Очарованная душа - Роллан Ромен - Страница 128
- Предыдущая
- 128/252
- Следующая
– Но ведь у меня своя боль…
– Конечно. Я над этим не смеюсь, как другие, – те, кто говорит, что настоящие муки – это муки нищеты, а буржуа только с жиру бесится, его страдания – роскошь. Может быть, это и роскошь – за исключением болезни и смерти, разумеется, – хотя даже болезнь и смерть не у всех одинаковы…
– Не одинаковы?
– Нет, дружок. Болеть и умирать спокойно, на своей постели, не тревожась о судьбе близких, – это тоже роскошь. Но кто живет в роскоши, тот уж не замечает ее, и по какой бы причине он ни страдал, настоящей или выдуманной, это несладко. И мне жалко всех – и ваших и наших. У каждого человека свои горести, скроенные по его мерке… Но не похожие друг на друга.
– Люди одинаковы. Питан.
– Да жизнь не одинакова… Вот, например, труд – что он для вас? Вы уверяете (вы и ваши, и лучшие и худшие из вас, да, даже пиявки, живущие чужим трудом) – вы уверяете, что труд прекрасен, труд свят и кто не знает труда, тот не имеет права существовать… Отлично. Но разве вы можете представить себе, что такое труд по нужде, без просвета, без мысли, без надежды когда-нибудь избавиться от него, труд, берущий за глотку, ослепляющий, отравляющий, когда человек привязан к жернову, как скотина, которая ходит по кругу, пока не освободится, то есть не околеет? И вот этот труд прекрасен? Он свят? А те, кто живет плодами этого труда, который они обесчестили, – разве они не останутся для нас навсегда чужими?
– Но я-то не живу плодами этого труда!
– Живете.
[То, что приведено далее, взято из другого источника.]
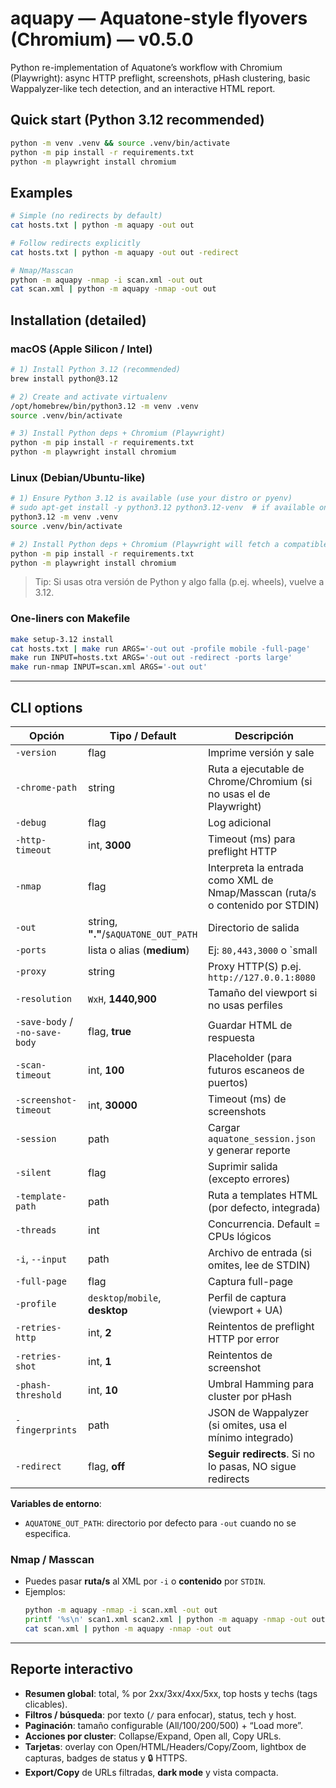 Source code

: # aquapy — Aquatone-style flyovers (Chromium) — v0.5.0

Python re-implementation of Aquatone’s workflow with Chromium (Playwright): async HTTP preflight, screenshots, pHash clustering, basic Wappalyzer-like tech detection, and an interactive HTML report.

## Quick start (Python 3.12 recommended)
```bash
python -m venv .venv && source .venv/bin/activate
python -m pip install -r requirements.txt
python -m playwright install chromium
```

## Examples
```bash
# Simple (no redirects by default)
cat hosts.txt | python -m aquapy -out out

# Follow redirects explicitly
cat hosts.txt | python -m aquapy -out out -redirect

# Nmap/Masscan
python -m aquapy -nmap -i scan.xml -out out
cat scan.xml | python -m aquapy -nmap -out out
```


## Installation (detailed)

### macOS (Apple Silicon / Intel)
```bash
# 1) Install Python 3.12 (recommended)
brew install python@3.12

# 2) Create and activate virtualenv
/opt/homebrew/bin/python3.12 -m venv .venv
source .venv/bin/activate

# 3) Install Python deps + Chromium (Playwright)
python -m pip install -r requirements.txt
python -m playwright install chromium
```

### Linux (Debian/Ubuntu-like)
```bash
# 1) Ensure Python 3.12 is available (use your distro or pyenv)
# sudo apt-get install -y python3.12 python3.12-venv  # if available on your distro
python3.12 -m venv .venv
source .venv/bin/activate

# 2) Install Python deps + Chromium (Playwright will fetch a compatible build)
python -m pip install -r requirements.txt
python -m playwright install chromium
```

> Tip: Si usas otra versión de Python y algo falla (p.ej. wheels), vuelve a 3.12.

### One-liners con Makefile
```bash
make setup-3.12 install
cat hosts.txt | make run ARGS='-out out -profile mobile -full-page'
make run INPUT=hosts.txt ARGS='-out out -redirect -ports large'
make run-nmap INPUT=scan.xml ARGS='-out out'
```

---

## CLI options

| Opción | Tipo / Default | Descripción |
|---|---|---|
| `-version` | flag | Imprime versión y sale |
| `-chrome-path` | string | Ruta a ejecutable de Chrome/Chromium (si no usas el de Playwright) |
| `-debug` | flag | Log adicional |
| `-http-timeout` | int, **3000** | Timeout (ms) para preflight HTTP |
| `-nmap` | flag | Interpreta la entrada como XML de Nmap/Masscan (ruta/s o contenido por STDIN) |
| `-out` | string, **"."**/`$AQUATONE_OUT_PATH` | Directorio de salida |
| `-ports` | lista o alias (**medium**) | Ej: `80,443,3000` o `small|medium|large|xlarge` |
| `-proxy` | string | Proxy HTTP(S) p.ej. `http://127.0.0.1:8080` |
| `-resolution` | `WxH`, **1440,900** | Tamaño del viewport si no usas perfiles |
| `-save-body` / `-no-save-body` | flag, **true** | Guardar HTML de respuesta |
| `-scan-timeout` | int, **100** | Placeholder (para futuros escaneos de puertos) |
| `-screenshot-timeout` | int, **30000** | Timeout (ms) de screenshots |
| `-session` | path | Cargar `aquatone_session.json` y generar reporte |
| `-silent` | flag | Suprimir salida (excepto errores) |
| `-template-path` | path | Ruta a templates HTML (por defecto, integrada) |
| `-threads` | int | Concurrencia. Default = CPUs lógicos |
| `-i`, `--input` | path | Archivo de entrada (si omites, lee de STDIN) |
| `-full-page` | flag | Captura full-page |
| `-profile` | `desktop`/`mobile`, **desktop** | Perfil de captura (viewport + UA) |
| `-retries-http` | int, **2** | Reintentos de preflight HTTP por error |
| `-retries-shot` | int, **1** | Reintentos de screenshot |
| `-phash-threshold` | int, **10** | Umbral Hamming para cluster por pHash |
| `-fingerprints` | path | JSON de Wappalyzer (si omites, usa el mínimo integrado) |
| `-redirect` | flag, **off** | **Seguir redirects**. Si no lo pasas, NO sigue redirects |

**Variables de entorno**:
- `AQUATONE_OUT_PATH`: directorio por defecto para `-out` cuando no se especifica.

### Nmap / Masscan
- Puedes pasar **ruta/s** al XML por `-i` o **contenido** por `STDIN`.
- Ejemplos:
  ```bash
  python -m aquapy -nmap -i scan.xml -out out
  printf '%s\n' scan1.xml scan2.xml | python -m aquapy -nmap -out out
  cat scan.xml | python -m aquapy -nmap -out out
  ```

---

## Reporte interactivo
- **Resumen global**: total, % por 2xx/3xx/4xx/5xx, top hosts y techs (tags clicables).
- **Filtros / búsqueda**: por texto (`/` para enfocar), status, tech y host.
- **Paginación**: tamaño configurable (All/100/200/500) + “Load more”.
- **Acciones por cluster**: Collapse/Expand, Open all, Copy URLs.
- **Tarjetas**: overlay con Open/HTML/Headers/Copy/Zoom, lightbox de capturas, badges de status y 🔒 HTTPS.
- **Export/Copy** de URLs filtradas, **dark mode** y vista compacta.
Ваша молодость, не ведающая ни забот, ни голода, ваша школа, досуг… Учись себе спокойно, годами не заботясь о хлебе насущном…
Вдруг Марка, искавшего, чем бы защититься, осенила мысль, которая прежде никогда не приходила ему в голову.
– Все это добыто не вашим трудом, а трудом моей матери.
Питан заинтересовался, и Марк рассказал ему о жизни матери и ее мужестве. Повествуя об этой жизни, Марк впервые открыл ее для себя: он чувствовал и гордость и какое-то смущение, причину которого он понял после одного оброненного Питаном замечания.
– Что ж, мой друг, – спокойно сказал Питан, когда Марк кончил свой рассказ, – значит, эксплуатируемая – это она.
Но Марку пришлось не по вкусу, что ему указали на его долг.
– Это мое дело, Питан. Это вас не касается.
Питан не возражал. Он усмехался.
Рабочие высыпали с завода. Он встал и подошел к ним. У него были среди них знакомые; раздавая листовки, он перебрасывался с ними замечаниями. Но они поспешно садились на велосипеды, – пора было ужинать. Они небрежно развертывали листовки. Некоторые, засунув руки в карманы, отказывались брать их.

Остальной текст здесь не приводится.